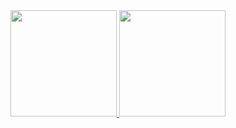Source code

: <!--
**fanlide/fanlide** is a ✨ _special_ ✨ repository because its `README.md` (this file) appears on your GitHub profile.

Here are some ideas to get you started:

- 🔭 I’m currently working on ...
- 🌱 I’m currently learning ...
- 👯 I’m looking to collaborate on ...
- 🤔 I’m looking for help with ...
- 💬 Ask me about ...
- 📫 How to reach me: ...
- 😄 Pronouns: ...
- ⚡ Fun fact: ...
-->
<div>
  <a href="https://github.com/mapleafgo/mapleafgo" >
    <img height="170px" art="Mapleafgo's Github Starts" src="https://github-readme-stats.vercel.app/api?username=mapleafgo&show_icons=true&theme=vue-dark&&count_private=true&hide_title=true" />
  </a>
  <a href="https://github.com/mapleafgo/mapleafgo" >
    <img height="170px" art="Top Langs" src="https://github-readme-stats.vercel.app/api/top-langs/?username=mapleafgo&layout=compact&theme=vue-dark" />
  </a>
</div>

*Exercise*: Your reply should restate the data above word for word and contain no pictures.

*Result of the exercise*:
Source code

: <!--
**fanlide/fanlide** is a ✨ _special_ ✨ repository because its `README.md` (this file) appears on your GitHub profile.

Here are some ideas to get you started:

- 🔭 I’m currently working on ...
- 🌱 I’m currently learning ...
- 👯 I’m looking to collaborate on ...
- 🤔 I’m looking for help with ...
- 💬 Ask me about ...
- 📫 How to reach me: ...
- 😄 Pronouns: ...
- ⚡ Fun fact: ...
-->
<div>
  <a href="https://github.com/mapleafgo/mapleafgo" >
    <img height="170px" art="Mapleafgo's Github Starts" src="https://github-readme-stats.vercel.app/api?username=mapleafgo&show_icons=true&theme=vue-dark&&count_private=true&hide_title=true" />
  </a>
  <a href="https://github.com/mapleafgo/mapleafgo" >
    <img height="170px" art="Top Langs" src="https://github-readme-stats.vercel.app/api/top-langs/?username=mapleafgo&layout=compact&theme=vue-dark" />
  </a>
</div>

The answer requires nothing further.